## How to complete this task
Find how many lines of the listing below include the word "sqrt", then report the number by itself.

## Record excerpts
++++
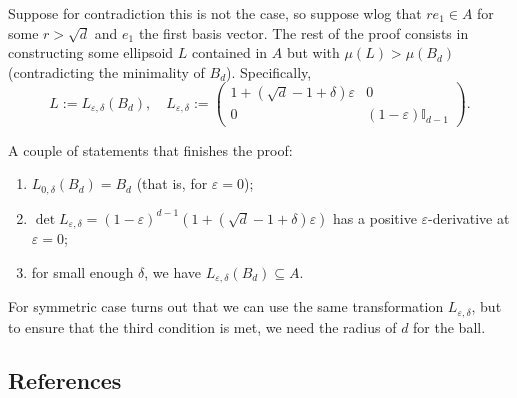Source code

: \documentclass{template-2}
\begin{document}
Suppose for contradiction this is not the case, so suppose wlog that $re_1 \in
A$ for some $r>\sqrt{d}$ and $e_1$ the first basis vector. The rest of the proof
consists in constructing some ellipsoid $L$ contained in $A$ but with
$\mu(L)>\mu(B_d)$ (contradicting the minimality of $B_d$). Specifically,
\begin{equation*}
    L := L_{\varepsilon,\delta}(B_d), \quad L_{\varepsilon,\delta} := \begin{pmatrix}
        1+(\sqrt{d}-1+\delta)\varepsilon & 0 \\
        0 & (1-\varepsilon)\mathbb{I}_{d-1}
    \end{pmatrix}.
\end{equation*}

A couple of statements that finishes the proof:
\begin{enumerate}
    \item $L_{0,\delta}(B_d)=B_d$ (that is, for $\varepsilon=0$);
    \item $\det
    L_{\varepsilon,\delta}=(1-\varepsilon)^{d-1}(1+(\sqrt{d}-1+\delta)\varepsilon)$
    has a positive $\varepsilon$-derivative at $\varepsilon=0$;
    \item for small enough $\delta$, we have $L_{\varepsilon,\delta}(B_d) \subseteq A$.
\end{enumerate}

For symmetric case turns out that we can use the same transformation
$L_{\varepsilon,\delta}$, but to ensure that the third condition is met, 
we need the radius of $d$ for the ball.

\subsection*{References}
\footnotesize
\renewcommand{\refname}{\vspace{-1em}}


\end{document}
++++
## Output for this task
3